Blog 12: What is a student; how has tutoring shaped me/Shelley Williams/Engl 3840

Though I’ve let myself get behind in this class, shamefacedly, I just re-responded to this in a way, by revamping my response to Blog 1, which, because I have no grade for it, as you know, I thought meant it was not received at all (and hence I re-submitted; I think there are no less than three iterations of it).

Essentially, I was trying to assess, and have been since last year when I re-became a student again (how I always seem to re-define myself—by becoming a student again), what that “being a student” means, what being a good tutor means, and what being a teacher, my end-goal still, means. The hard way, I have learned that I have had to reassess my own natural learning abilities and styles and cater to these or I simply won’t ingest, digest, process or make a part of me new material.

I’ve also come up with a new plan for continued study, unless some fabulous other opportunity to be in an educational setting presents itself outside my being a student. All this came from deciding to take a summer acting course simply because I enjoyed theater in high school. Now I remember it’s really the words of language brought to life on stage that I love. I want to write, reflect, learn.  That’s how I know I’m alive. And I want to teach. So my new plan is to major in Spanish, potentially moving to ESL, and empower people who seem to need it the most. These ESL learners can be among the most grateful. I know this is not always the case (I read Ashley’s blog). However, I have experience with foreign students that is unique and makes me more culturally sensitive to start from a place that bridges from their cultures to ours, since that is the ultimate goal.

The whole joy of being able to tutor and inherent in my desire to teach is to empower other individuals with the written word. Education is empowering—one of the only tools left we have that truly is sufficiently empowering it can not only change individual lives, but communities, countries/nations, continents, our world.

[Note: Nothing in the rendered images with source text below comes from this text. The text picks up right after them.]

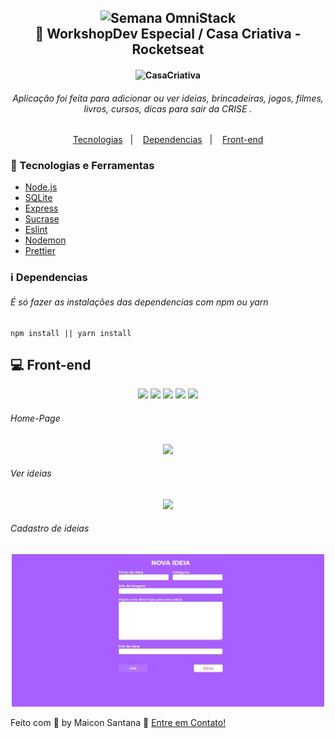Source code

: <h2 align="center">

  <img alt="Semana OmniStack" src="./assets/rocketseat.svg" width="200px" />
  <br/>
  🚀 WorkshopDev Especial / Casa Criativa - Rocketseat
</h2>

<h4 align="center">
    <img alt="CasaCriativa" title="#CasaCriativa" src="./public/assets/logo.png" width="200px" />
</h4>

###### <p align="center">Aplicação foi feita para adicionar ou ver ideias, brincadeiras, jogos, filmes, livros, cursos, dicas para sair da CRISE .</p>

<p align="center">
  <a href="#rocket-Tecnologias">Tecnologias</a>&nbsp;&nbsp;&nbsp;|&nbsp;&nbsp;&nbsp;
  <a href="#information_source-Dependencias">Dependencias</a>&nbsp;&nbsp;&nbsp;|&nbsp;&nbsp;&nbsp;
  <a href="#-front-end">Front-end</a>
</p>

### :rocket: Tecnologias e Ferramentas

- [Node.js](https://nodejs.org/en/)
- [SQLite](https://www.sqlite.org/index.html)
- [Express](/)
- [Sucrase](/)
- [Eslint](/)
- [Nodemon](/)
- [Prettier](/)

### :information_source: Dependencias

###### É só fazer as instalações das dependencias com npm ou yarn

```
npm install || yarn install
```

## 💻 Front-end

<p align="center">
  <img src="https://img.shields.io/badge/node-%3E%3D%206.0.0-brightgreen">
  <img src="https://img.shields.io/badge/express-^4.17.1-brightgreen"/>
  <img src="https://img.shields.io/badge/sqlite3-^4.1.1-brightgreen"/>
  <img src="https://img.shields.io/badge/nodemon-^2.0.2-brightgreen"/>
  <img src="https://img.shields.io/badge/nunjucks-^3.2.1-brightgreen"/>
</p>

###### Home-Page

<p align="center">
    <img src="./assets/home.png" width="500px">
</p>

###### Ver ideias

<p align="center">
    <img src="./assets/ideas.png?raw=true" width="500px">
</p>

###### Cadastro de ideias

<p align="center">
    <img src="./docs/page-nova-ideia.jpg" width="500px">
</p>

Feito com 💜 by Maicon Santana 🤝 [Entre em Contato!](/)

What’s more--I get to, and in a way am obligated to, keep learning if I am going to be a teacher (and that is true even if I weren’t re-enrolled as a student). By definition, a teacher, or at least a good one, wants to always be learning and improving on what’s new in the field he/she teaches, what’s old that needs to be retained, and how these can be synthesized but not diluted to reach students. I want no student left behind who wants to learn (but may not even know how much; ESL students do though), versus the joke that came of that slogan by students themselves, i.e., “No teacher left standing.”  Not all good students make good teachers, but I am of the opinion that good teachers are good learners and know how to teach not only a subject, but they know to teach learning—skills for the moment and skills to last a lifetime.